[TASK ITEM]
Copy out all of the lines below exactly; the pictures do not belong in the copy.

[Stored data]
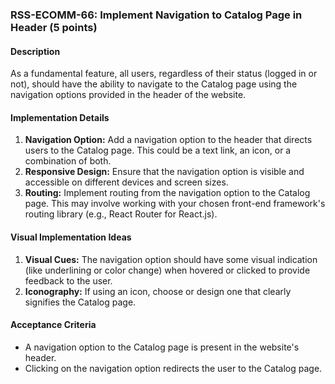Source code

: ### RSS-ECOMM-66: Implement Navigation to Catalog Page in Header (5 points)

#### Description
As a fundamental feature, all users, regardless of their status (logged in or not), should have the ability to navigate to the Catalog page using the navigation options provided in the header of the website.

#### Implementation Details
1. **Navigation Option:** Add a navigation option to the header that directs users to the Catalog page. This could be a text link, an icon, or a combination of both.
2. **Responsive Design:** Ensure that the navigation option is visible and accessible on different devices and screen sizes.
3. **Routing:** Implement routing from the navigation option to the Catalog page. This may involve working with your chosen front-end framework's routing library (e.g., React Router for React.js).

#### Visual Implementation Ideas
1. **Visual Cues:** The navigation option should have some visual indication (like underlining or color change) when hovered or clicked to provide feedback to the user.
2. **Iconography:** If using an icon, choose or design one that clearly signifies the Catalog page.

#### Acceptance Criteria
- A navigation option to the Catalog page is present in the website's header.
- Clicking on the navigation option redirects the user to the Catalog page.

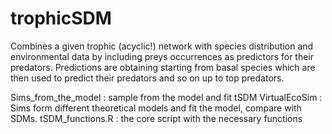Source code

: # trophicSDM
Combines a given trophic (acyclic!) network with species distribution and environmental data by including preys occurrences as predictors for their predators. Predictions are obtaining starting from basal species which are then used to predict their predators and so on up to top predators.

Sims_from_the_model : sample from the model and fit tSDM
VirtualEcoSim : Sims form different theoretical models and fit the model, compare with SDMs.
tSDM_functions.R : the core script with the necessary functions

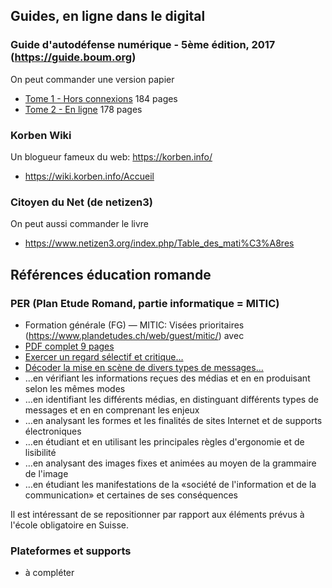 ## Guides, en ligne dans le digital
### Guide d'autodéfense numérique - 5ème édition, 2017 (https://guide.boum.org)
On peut commander une version papier
* [Tome 1 - Hors connexions](https://guide.boum.org/tomes/1_hors_connexions/pdf/) 184 pages
* [Tome 2 - En ligne](https://guide.boum.org/tomes/2_en_ligne/pdf/) 178 pages

### Korben Wiki
Un blogueur fameux du web: https://korben.info/
* https://wiki.korben.info/Accueil

### Citoyen du Net (de netizen3)
On peut aussi commander le livre
* https://www.netizen3.org/index.php/Table_des_mati%C3%A8res

## Références éducation romande
### PER (Plan Etude Romand, partie informatique = MITIC)
* Formation générale (FG) — MITIC: Visées prioritaires (https://www.plandetudes.ch/web/guest/mitic/) avec
 * [PDF complet 9 pages](https://www.plandetudes.ch/documents/10273/36908/PER_print_FG_11_L1-18.pdf)
 * [Exercer un regard sélectif et critique…](https://www.plandetudes.ch/web/guest/FG_11/)
 * [Décoder la mise en scène de divers types de messages…](https://www.plandetudes.ch/web/guest/FG_21/)
  * …en vérifiant les informations reçues des médias et en en produisant selon les mêmes modes
  * …en identifiant les différents médias, en distinguant différents types de messages et en en comprenant les enjeux
  * …en analysant les formes et les finalités de sites Internet et de supports électroniques
  * …en étudiant et en utilisant les principales règles d'ergonomie et de lisibilité
  * …en analysant des images fixes et animées au moyen de la grammaire de l'image
  * …en étudiant les manifestations de la «société de l'information et de la communication» et certaines de ses conséquences

Il est intéressant de se repositionner par rapport aux éléments prévus à l'école obligatoire en Suisse.

### Plateformes et supports
* à compléter
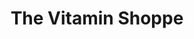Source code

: ---
title: "The Vitamin Shoppe"
url: /poughkeepsie/the-vitamin-shoppe/
shop: nutrition supplements
---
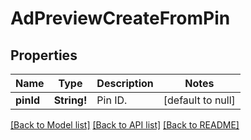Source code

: # AdPreviewCreateFromPin

## Properties
Name | Type | Description | Notes
------------ | ------------- | ------------- | -------------
**pinId** | **String!** | Pin ID. | [default to null]

[[Back to Model list]](../README.md#documentation-for-models) [[Back to API list]](../README.md#documentation-for-api-endpoints) [[Back to README]](../README.md)


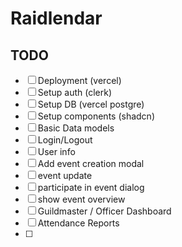 # Raidlendar

## TODO

- [ ] Deployment (vercel)
- [ ] Setup auth (clerk)
- [ ] Setup DB (vercel postgre)
- [ ] Setup components (shadcn)
- [ ] Basic Data models
- [ ] Login/Logout
- [ ] User info
- [ ] Add event creation modal
- [ ] event update
- [ ] participate in event dialog
- [ ] show event overview
- [ ] Guildmaster / Officer Dashboard
- [ ] Attendance Reports
- [ ]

[ANSWER]
Source code

: ### RSS-ECOMM-66: Implement Navigation to Catalog Page in Header (5 points)

#### Description
As a fundamental feature, all users, regardless of their status (logged in or not), should have the ability to navigate to the Catalog page using the navigation options provided in the header of the website.

#### Implementation Details
1. **Navigation Option:** Add a navigation option to the header that directs users to the Catalog page. This could be a text link, an icon, or a combination of both.
2. **Responsive Design:** Ensure that the navigation option is visible and accessible on different devices and screen sizes.
3. **Routing:** Implement routing from the navigation option to the Catalog page. This may involve working with your chosen front-end framework's routing library (e.g., React Router for React.js).

#### Visual Implementation Ideas
1. **Visual Cues:** The navigation option should have some visual indication (like underlining or color change) when hovered or clicked to provide feedback to the user.
2. **Iconography:** If using an icon, choose or design one that clearly signifies the Catalog page.

#### Acceptance Criteria
- A navigation option to the Catalog page is present in the website's header.
- Clicking on the navigation option redirects the user to the Catalog page.

Source code

: # trophicSDM
Combines a given trophic (acyclic!) network with species distribution and environmental data by including preys occurrences as predictors for their predators. Predictions are obtaining starting from basal species which are then used to predict their predators and so on up to top predators.

Sims_from_the_model : sample from the model and fit tSDM
VirtualEcoSim : Sims form different theoretical models and fit the model, compare with SDMs.
tSDM_functions.R : the core script with the necessary functions

 ## Guides, en ligne dans le digital
### Guide d'autodéfense numérique - 5ème édition, 2017 (https://guide.boum.org)
On peut commander une version papier
* [Tome 1 - Hors connexions](https://guide.boum.org/tomes/1_hors_connexions/pdf/) 184 pages
* [Tome 2 - En ligne](https://guide.boum.org/tomes/2_en_ligne/pdf/) 178 pages

### Korben Wiki
Un blogueur fameux du web: https://korben.info/
* https://wiki.korben.info/Accueil

### Citoyen du Net (de netizen3)
On peut aussi commander le livre
* https://www.netizen3.org/index.php/Table_des_mati%C3%A8res

## Références éducation romande
### PER (Plan Etude Romand, partie informatique = MITIC)
* Formation générale (FG) — MITIC: Visées prioritaires (https://www.plandetudes.ch/web/guest/mitic/) avec
 * [PDF complet 9 pages](https://www.plandetudes.ch/documents/10273/36908/PER_print_FG_11_L1-18.pdf)
 * [Exercer un regard sélectif et critique…](https://www.plandetudes.ch/web/guest/FG_11/)
 * [Décoder la mise en scène de divers types de messages…](https://www.plandetudes.ch/web/guest/FG_21/)
  * …en vérifiant les informations reçues des médias et en en produisant selon les mêmes modes
  * …en identifiant les différents médias, en distinguant différents types de messages et en en comprenant les enjeux
  * …en analysant les formes et les finalités de sites Internet et de supports électroniques
  * …en étudiant et en utilisant les principales règles d'ergonomie et de lisibilité
  * …en analysant des images fixes et animées au moyen de la grammaire de l'image
  * …en étudiant les manifestations de la «société de l'information et de la communication» et certaines de ses conséquences

Il est intéressant de se repositionner par rapport aux éléments prévus à l'école obligatoire en Suisse.

### Plateformes et supports
* à compléter
Source code

: ---
title: "The Vitamin Shoppe"
url: /poughkeepsie/the-vitamin-shoppe/
shop: nutrition supplements
---
Source code

: # AdPreviewCreateFromPin

## Properties
Name | Type | Description | Notes
------------ | ------------- | ------------- | -------------
**pinId** | **String!** | Pin ID. | [default to null]

[[Back to Model list]](../README.md#documentation-for-models) [[Back to API list]](../README.md#documentation-for-api-endpoints) [[Back to README]](../README.md)


 # Raidlendar

## TODO

- [ ] Deployment (vercel)
- [ ] Setup auth (clerk)
- [ ] Setup DB (vercel postgre)
- [ ] Setup components (shadcn)
- [ ] Basic Data models
- [ ] Login/Logout
- [ ] User info
- [ ] Add event creation modal
- [ ] event update
- [ ] participate in event dialog
- [ ] show event overview
- [ ] Guildmaster / Officer Dashboard
- [ ] Attendance Reports
- [ ]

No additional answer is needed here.